The decades-long war for liberation in South Sudan resulted in many woman becoming displaced or ending up as refugees, which denied them access to education and left many illiterate. South Sudan winning independence in 2011 sparked hope of accelerated learning programs, but the eruption of civil war two years later has again taken a huge toll on women.

Student, Agak Eli Ayom, said marriage should be a consultative process carried out at the legal age rather than forced on young girls who often face the risk of domestic violence.

“Early marriage in our community is not good as a girl child. It can be difficult if you want to take responsibilities at home simply because you had not prepared very well to become a mother,” she said.

”To be protected, I must be taken to school as a girl child. By the time I finish my education, I have to tell my parents that I want to get married at the age of 30 years when I am well prepared to be a mother.”

While legislation stipulates 18 as the legal age of marriage in South Sudan, it is not often enforced and traditional laws and practices are preferred where parents or other relatives make the decision to marry on behalf of both prospective spouses.  This is considered a violation of human rights and in breach of the Universal Declaration of Human Rights, the Convention on the Elimination of Discrimination against Women (CEDAW) and the Transitional Constitution of the Republic of South Sudan.

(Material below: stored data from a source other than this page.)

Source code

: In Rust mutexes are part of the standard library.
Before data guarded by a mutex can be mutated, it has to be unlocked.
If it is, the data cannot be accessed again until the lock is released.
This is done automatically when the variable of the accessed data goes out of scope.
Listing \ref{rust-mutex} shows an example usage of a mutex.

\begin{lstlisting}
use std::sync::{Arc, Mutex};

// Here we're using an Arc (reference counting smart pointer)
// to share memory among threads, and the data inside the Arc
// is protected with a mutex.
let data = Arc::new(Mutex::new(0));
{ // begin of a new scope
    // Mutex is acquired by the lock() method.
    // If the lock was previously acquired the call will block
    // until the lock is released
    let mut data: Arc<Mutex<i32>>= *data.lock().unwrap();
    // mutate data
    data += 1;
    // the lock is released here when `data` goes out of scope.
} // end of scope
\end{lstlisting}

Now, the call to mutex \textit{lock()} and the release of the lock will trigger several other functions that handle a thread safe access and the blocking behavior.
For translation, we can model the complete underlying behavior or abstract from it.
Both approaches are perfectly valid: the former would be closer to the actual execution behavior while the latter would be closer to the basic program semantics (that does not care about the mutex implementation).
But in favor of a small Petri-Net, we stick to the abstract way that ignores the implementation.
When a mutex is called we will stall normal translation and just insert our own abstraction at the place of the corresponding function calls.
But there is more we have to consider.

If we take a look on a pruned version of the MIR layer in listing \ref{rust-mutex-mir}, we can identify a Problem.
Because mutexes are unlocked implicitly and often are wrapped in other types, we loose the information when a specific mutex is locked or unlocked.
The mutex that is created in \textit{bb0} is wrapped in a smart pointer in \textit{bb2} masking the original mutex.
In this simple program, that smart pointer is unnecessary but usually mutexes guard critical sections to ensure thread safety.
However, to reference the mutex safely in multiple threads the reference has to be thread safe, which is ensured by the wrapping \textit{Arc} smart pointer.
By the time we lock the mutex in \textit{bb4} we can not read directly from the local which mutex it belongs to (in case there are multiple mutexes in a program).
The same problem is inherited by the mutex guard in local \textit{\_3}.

The leadership dialogue forum in Bor was designed to encourage community stakeholders to eliminate early and forced marriage despite traditional practices.

UNMISS Gender Affairs Officer in Jonglei, Suzan Sesay, said the Mission would continue to work with local authorities and the communities to harmonize the laws for a better society.

“You and I know that culture is society’s construction of what should be done and how things should be carried out. So it is the people that constructed these structures and systems, it is also the people who should work together in order to modify those systems, practices and beliefs for the benefit of men, women, boys and girls,” she said.